EXERCISE BRIEF> If a line below contains the word "Susmitha", count it; give only the total.
═══
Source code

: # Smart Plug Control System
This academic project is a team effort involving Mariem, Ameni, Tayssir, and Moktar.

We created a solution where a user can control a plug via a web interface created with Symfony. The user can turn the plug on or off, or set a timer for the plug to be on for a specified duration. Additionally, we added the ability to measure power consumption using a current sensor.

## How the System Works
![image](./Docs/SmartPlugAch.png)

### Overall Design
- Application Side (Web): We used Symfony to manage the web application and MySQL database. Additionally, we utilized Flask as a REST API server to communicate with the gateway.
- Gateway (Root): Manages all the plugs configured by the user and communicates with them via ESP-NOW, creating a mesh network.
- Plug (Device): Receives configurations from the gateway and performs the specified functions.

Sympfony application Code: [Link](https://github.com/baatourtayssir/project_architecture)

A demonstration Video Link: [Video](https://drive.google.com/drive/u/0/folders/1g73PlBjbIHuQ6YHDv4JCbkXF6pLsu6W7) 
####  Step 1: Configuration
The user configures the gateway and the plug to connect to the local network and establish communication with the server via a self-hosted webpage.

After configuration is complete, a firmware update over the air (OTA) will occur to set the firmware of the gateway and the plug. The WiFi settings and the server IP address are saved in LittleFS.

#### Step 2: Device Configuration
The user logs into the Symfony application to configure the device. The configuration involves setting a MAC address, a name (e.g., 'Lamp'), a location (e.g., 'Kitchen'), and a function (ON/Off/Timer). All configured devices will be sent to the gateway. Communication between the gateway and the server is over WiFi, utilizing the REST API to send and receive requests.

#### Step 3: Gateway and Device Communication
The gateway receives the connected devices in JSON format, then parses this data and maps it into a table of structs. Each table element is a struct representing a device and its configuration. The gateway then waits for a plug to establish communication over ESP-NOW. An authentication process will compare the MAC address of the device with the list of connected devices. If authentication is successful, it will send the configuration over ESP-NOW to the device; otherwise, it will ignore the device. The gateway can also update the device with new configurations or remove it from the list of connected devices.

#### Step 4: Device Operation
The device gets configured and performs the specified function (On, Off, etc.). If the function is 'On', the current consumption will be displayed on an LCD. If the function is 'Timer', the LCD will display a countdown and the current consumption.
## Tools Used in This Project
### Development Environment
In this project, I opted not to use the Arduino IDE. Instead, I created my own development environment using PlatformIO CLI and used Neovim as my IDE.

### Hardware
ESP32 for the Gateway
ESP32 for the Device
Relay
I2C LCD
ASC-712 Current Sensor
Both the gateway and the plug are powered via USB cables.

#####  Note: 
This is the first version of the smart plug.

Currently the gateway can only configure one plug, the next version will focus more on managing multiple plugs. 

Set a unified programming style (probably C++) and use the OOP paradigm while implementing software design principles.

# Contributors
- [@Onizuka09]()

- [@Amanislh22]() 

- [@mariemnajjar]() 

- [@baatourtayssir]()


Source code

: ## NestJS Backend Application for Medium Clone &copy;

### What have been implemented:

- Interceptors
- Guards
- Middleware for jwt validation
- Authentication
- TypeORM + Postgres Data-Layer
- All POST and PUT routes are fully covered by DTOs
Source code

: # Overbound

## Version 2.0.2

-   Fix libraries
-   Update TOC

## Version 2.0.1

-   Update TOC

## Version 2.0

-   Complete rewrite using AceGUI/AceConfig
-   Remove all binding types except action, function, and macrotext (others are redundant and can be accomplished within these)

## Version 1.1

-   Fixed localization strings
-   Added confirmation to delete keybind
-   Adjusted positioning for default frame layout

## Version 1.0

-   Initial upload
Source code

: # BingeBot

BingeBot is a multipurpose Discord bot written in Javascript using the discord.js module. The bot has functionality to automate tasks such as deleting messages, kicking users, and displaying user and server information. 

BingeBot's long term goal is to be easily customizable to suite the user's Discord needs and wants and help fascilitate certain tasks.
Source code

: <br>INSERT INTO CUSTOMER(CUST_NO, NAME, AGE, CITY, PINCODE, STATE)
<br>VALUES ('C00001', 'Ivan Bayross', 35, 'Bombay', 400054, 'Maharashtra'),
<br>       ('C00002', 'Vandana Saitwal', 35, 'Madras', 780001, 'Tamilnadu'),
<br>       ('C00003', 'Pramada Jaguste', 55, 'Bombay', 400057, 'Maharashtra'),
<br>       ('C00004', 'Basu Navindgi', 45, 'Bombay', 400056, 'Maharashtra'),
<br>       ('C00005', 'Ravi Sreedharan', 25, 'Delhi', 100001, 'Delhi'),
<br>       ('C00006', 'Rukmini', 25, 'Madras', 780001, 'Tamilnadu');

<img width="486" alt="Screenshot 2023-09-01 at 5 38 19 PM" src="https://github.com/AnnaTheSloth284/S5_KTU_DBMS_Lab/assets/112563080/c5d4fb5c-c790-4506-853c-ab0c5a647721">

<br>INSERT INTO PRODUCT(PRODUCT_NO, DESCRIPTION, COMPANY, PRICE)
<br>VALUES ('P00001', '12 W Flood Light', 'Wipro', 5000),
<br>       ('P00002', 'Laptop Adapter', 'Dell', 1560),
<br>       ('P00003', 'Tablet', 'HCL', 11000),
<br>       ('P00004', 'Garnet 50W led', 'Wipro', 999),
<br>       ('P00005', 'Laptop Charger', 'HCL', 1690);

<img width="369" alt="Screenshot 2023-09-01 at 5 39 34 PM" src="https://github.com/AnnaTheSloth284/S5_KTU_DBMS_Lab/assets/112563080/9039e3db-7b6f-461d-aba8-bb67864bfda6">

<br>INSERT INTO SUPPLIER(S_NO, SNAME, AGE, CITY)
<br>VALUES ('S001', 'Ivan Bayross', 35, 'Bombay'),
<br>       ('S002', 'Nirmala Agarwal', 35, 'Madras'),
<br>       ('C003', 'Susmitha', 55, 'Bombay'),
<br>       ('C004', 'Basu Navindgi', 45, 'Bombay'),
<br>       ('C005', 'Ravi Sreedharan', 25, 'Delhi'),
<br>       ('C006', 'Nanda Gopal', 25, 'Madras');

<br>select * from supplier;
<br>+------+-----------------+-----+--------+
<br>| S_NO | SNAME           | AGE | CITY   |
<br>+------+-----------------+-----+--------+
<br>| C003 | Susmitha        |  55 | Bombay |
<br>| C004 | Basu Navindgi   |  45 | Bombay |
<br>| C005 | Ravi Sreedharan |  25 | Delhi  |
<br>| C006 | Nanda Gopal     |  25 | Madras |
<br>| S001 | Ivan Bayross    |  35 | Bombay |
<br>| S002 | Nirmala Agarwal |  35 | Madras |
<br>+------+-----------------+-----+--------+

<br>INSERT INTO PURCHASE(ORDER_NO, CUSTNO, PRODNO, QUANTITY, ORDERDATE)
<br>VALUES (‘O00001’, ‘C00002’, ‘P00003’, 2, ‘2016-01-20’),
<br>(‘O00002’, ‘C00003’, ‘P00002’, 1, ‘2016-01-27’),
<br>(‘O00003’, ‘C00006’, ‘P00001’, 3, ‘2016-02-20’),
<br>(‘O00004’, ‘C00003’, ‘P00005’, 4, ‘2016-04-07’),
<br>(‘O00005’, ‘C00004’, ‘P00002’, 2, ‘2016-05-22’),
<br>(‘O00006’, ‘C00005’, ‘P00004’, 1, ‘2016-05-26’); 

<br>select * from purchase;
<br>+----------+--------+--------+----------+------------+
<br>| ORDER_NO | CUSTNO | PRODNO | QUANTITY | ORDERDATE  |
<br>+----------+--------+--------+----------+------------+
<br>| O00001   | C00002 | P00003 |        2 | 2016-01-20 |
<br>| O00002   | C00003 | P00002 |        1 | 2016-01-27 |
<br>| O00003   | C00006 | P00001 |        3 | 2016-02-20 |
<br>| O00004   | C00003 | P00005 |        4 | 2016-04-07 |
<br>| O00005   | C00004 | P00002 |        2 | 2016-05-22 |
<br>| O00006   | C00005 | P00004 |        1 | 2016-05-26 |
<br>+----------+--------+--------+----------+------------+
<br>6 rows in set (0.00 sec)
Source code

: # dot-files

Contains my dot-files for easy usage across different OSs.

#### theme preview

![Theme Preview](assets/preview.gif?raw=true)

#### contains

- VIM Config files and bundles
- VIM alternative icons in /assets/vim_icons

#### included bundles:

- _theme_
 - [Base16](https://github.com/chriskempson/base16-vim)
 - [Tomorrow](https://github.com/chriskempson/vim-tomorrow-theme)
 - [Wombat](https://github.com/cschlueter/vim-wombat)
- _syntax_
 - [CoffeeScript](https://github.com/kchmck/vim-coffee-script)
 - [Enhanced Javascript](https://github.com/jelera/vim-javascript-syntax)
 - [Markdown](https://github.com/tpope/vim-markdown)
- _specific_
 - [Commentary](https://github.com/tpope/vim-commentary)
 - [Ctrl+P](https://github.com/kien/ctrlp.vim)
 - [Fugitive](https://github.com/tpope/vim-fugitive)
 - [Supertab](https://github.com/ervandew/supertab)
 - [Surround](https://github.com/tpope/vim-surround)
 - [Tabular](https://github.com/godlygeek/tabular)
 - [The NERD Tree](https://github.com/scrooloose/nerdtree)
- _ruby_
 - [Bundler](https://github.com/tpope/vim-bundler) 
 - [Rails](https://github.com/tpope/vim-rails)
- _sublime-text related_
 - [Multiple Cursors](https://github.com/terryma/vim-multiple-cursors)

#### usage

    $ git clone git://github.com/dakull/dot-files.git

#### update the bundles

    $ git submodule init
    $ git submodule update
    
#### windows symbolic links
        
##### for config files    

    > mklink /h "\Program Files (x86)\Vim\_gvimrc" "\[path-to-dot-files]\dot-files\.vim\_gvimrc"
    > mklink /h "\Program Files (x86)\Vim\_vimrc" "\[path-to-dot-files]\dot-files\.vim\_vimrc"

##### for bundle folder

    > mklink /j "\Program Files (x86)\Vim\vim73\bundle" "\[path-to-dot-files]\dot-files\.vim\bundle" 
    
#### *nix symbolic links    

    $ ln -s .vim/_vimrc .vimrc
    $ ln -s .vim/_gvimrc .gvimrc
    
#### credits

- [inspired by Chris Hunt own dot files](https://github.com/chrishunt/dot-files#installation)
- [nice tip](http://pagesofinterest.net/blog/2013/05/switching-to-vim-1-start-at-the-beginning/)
═══
THE COMPLETED TASK> 2